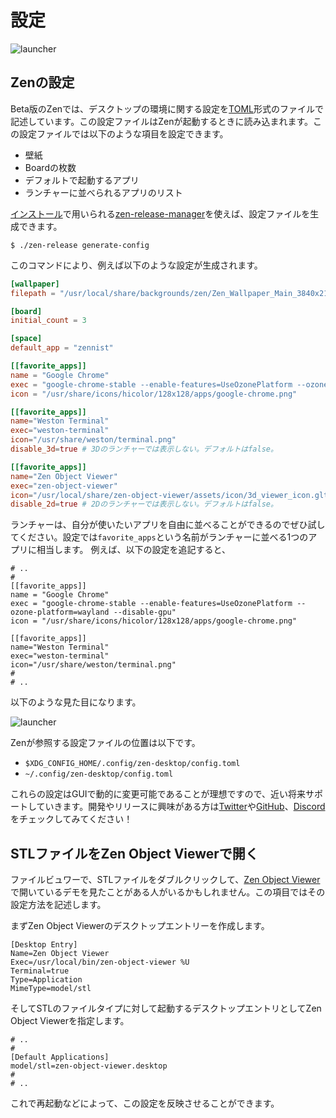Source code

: # 設定

![launcher](launcher.png "image_tooltip")

## Zenの設定

Beta版のZenでは、デスクトップの環境に関する設定を[TOML](https://toml.io/ja/)形式のファイルで記述しています。この設定ファイルはZenが起動するときに読み込まれます。この設定ファイルでは以下のような項目を設定できます。
- 壁紙
- Boardの枚数
- デフォルトで起動するアプリ
- ランチャーに並べられるアプリのリスト

[インストール](installation)で用いられる[zen-release-manager](https://github.com/zwin-project/zen-release-manager)を使えば、設定ファイルを生成できます。
```
$ ./zen-release generate-config
```
このコマンドにより、例えば以下のような設定が生成されます。
```:~/.config/zen-desktop/config.toml
[wallpaper]
filepath = "/usr/local/share/backgrounds/zen/Zen_Wallpaper_Main_3840x2160.png"

[board]
initial_count = 3

[space]
default_app = "zennist"

[[favorite_apps]]
name = "Google Chrome"
exec = "google-chrome-stable --enable-features=UseOzonePlatform --ozone-platform=wayland --disable-gpu"
icon = "/usr/share/icons/hicolor/128x128/apps/google-chrome.png"

[[favorite_apps]]
name="Weston Terminal"
exec="weston-terminal"
icon="/usr/share/weston/terminal.png"
disable_3d=true # 3Dのランチャーでは表示しない。デフォルトはfalse。

[[favorite_apps]]
name="Zen Object Viewer"
exec="zen-object-viewer"
icon="/usr/local/share/zen-object-viewer/assets/icon/3d_viewer_icon.gltf"
disable_2d=true # 2Dのランチャーでは表示しない。デフォルトはfalse。
```

ランチャーは、自分が使いたいアプリを自由に並べることができるのでぜひ試してください。設定では`favorite_apps`という名前がランチャーに並べる1つのアプリに相当します。
例えば、以下の設定を追記すると、
```
# ..
#
[[favorite_apps]]
name = "Google Chrome"
exec = "google-chrome-stable --enable-features=UseOzonePlatform --ozone-platform=wayland --disable-gpu"
icon = "/usr/share/icons/hicolor/128x128/apps/google-chrome.png"

[[favorite_apps]]
name="Weston Terminal"
exec="weston-terminal"
icon="/usr/share/weston/terminal.png"
#
# ..
```

以下のような見た目になります。

![launcher](launcher.png "image_tooltip")


Zenが参照する設定ファイルの位置は以下です。
- `$XDG_CONFIG_HOME/.config/zen-desktop/config.toml`
- `~/.config/zen-desktop/config.toml`


これらの設定はGUIで動的に変更可能であることが理想ですので、近い将来サポートしていきます。開発やリリースに興味がある方は[Twitter](https://twitter.com/zwin_project)や[GitHub](https://github.com/zwin-project)、[Discord](http://discord.gg/PPJEFrdE9f)をチェックしてみてください！

## STLファイルをZen Object Viewerで開く

ファイルビュワーで、STLファイルをダブルクリックして、[Zen Object Viewer](https://github.com/zwin-project/zen-object-viewer)で開いているデモを見たことがある人がいるかもしれません。この項目ではその設定方法を記述します。

まずZen Object Viewerのデスクトップエントリーを作成します。
```:/usr/share/applications/zen-object-viewer.desktop
[Desktop Entry]
Name=Zen Object Viewer
Exec=/usr/local/bin/zen-object-viewer %U
Terminal=true
Type=Application
MimeType=model/stl
```

そしてSTLのファイルタイプに対して起動するデスクトップエントリとしてZen Object Viewerを指定します。

```:~/.config/mimeapps.list
# ..
#
[Default Applications]
model/stl=zen-object-viewer.desktop
#
# ..
```

これで再起動などによって、この設定を反映させることができます。
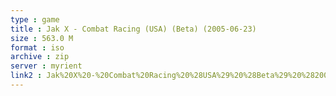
 ```yaml
---
type : game
title : Jak X - Combat Racing (USA) (Beta) (2005-06-23)
size : 563.0 M
format : iso
archive : zip
server : myrient
link2 : Jak%20X%20-%20Combat%20Racing%20%28USA%29%20%28Beta%29%20%282005-06-23%29
---
```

# # # # #

**EXERCISE GOAL**
Beginning with the line that contains "## STLファイルをZen Object Viewerで開く", write out every line through the last one in the records, exactly and without pictures.

**RESPONSE TO THE TASK**
## STLファイルをZen Object Viewerで開く

ファイルビュワーで、STLファイルをダブルクリックして、[Zen Object Viewer](https://github.com/zwin-project/zen-object-viewer)で開いているデモを見たことがある人がいるかもしれません。この項目ではその設定方法を記述します。

まずZen Object Viewerのデスクトップエントリーを作成します。
```:/usr/share/applications/zen-object-viewer.desktop
[Desktop Entry]
Name=Zen Object Viewer
Exec=/usr/local/bin/zen-object-viewer %U
Terminal=true
Type=Application
MimeType=model/stl
```

そしてSTLのファイルタイプに対して起動するデスクトップエントリとしてZen Object Viewerを指定します。

```:~/.config/mimeapps.list
# ..
#
[Default Applications]
model/stl=zen-object-viewer.desktop
#
# ..
```

これで再起動などによって、この設定を反映させることができます。
 ```yaml
---
type : game
title : Jak X - Combat Racing (USA) (Beta) (2005-06-23)
size : 563.0 M
format : iso
archive : zip
server : myrient
link2 : Jak%20X%20-%20Combat%20Racing%20%28USA%29%20%28Beta%29%20%282005-06-23%29
---
```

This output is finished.